There are many ways for small business owners to decrease their taxes. This was one of the exciting parts that I enjoyed when I crossed over to becoming self-employed. It is important to keep in mind that only business expenses can be deducted. I see too many aspirations of potential business owners thinking they can write off everything. Not the case. This seems obvious, but isn't always clear cut especially when you operate your business out of your home.
If this is the case for your business, you will need to calculate your home-office deduction. The Internal Revenue Service (IRS) states that a home office is a space devoted to your business and absolutely nothing else. This does not mean that this space has to be an entire room. Your home office can be part of a room. To determine what fraction of your expenses you can claim, simply measure your work area and divide that by the total square footage of your home. This is the part of your rent, utilities, and insurance that you can claim.

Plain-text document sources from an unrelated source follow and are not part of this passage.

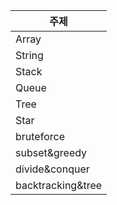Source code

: | 주제 |
| --- |
| Array |
| String |
| Stack |
| Queue |
| Tree |
| Star |
| bruteforce |
| subset&greedy |
| divide&conquer |
| backtracking&tree |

Be sure to check current tax laws. Capital and business expenses can be deducted in several different ways including:
- Claimed as a deduction all in one year
- Depreciated over the lifetime of the asset purchased
- Amortized over a fixed number of years
The following three categories will help you determine what can and cannot be deducted at the end of the year.
Items Purchased For Your Biz
Perhaps the easiest to figure out, this category includes office supplies, office furniture such as desks and filing cabinets, and other equipment like computers, copiers, etc. Software and subscriptions to business-related magazines also fall under this category. When we first opened our office, I was able to deduct my computer, printer, office furniture, telephone and several other items. I was happy to upgrade my PC at work this year, so I'll be writing that off this year, too.
Services Utilized for Small Business Owners
Vehicle Use: Keep track of mileage, tolls,and parking fees for all business-related activities. At the end of the year you can multiply your mileage total by a dollar amount provided by the IRS, and tolls and parking, and thus calculate your deduction. Or you can figure out the percentage of business-related driving and deduct that portion from your auto-related expenses including gas, repairs, and insurance.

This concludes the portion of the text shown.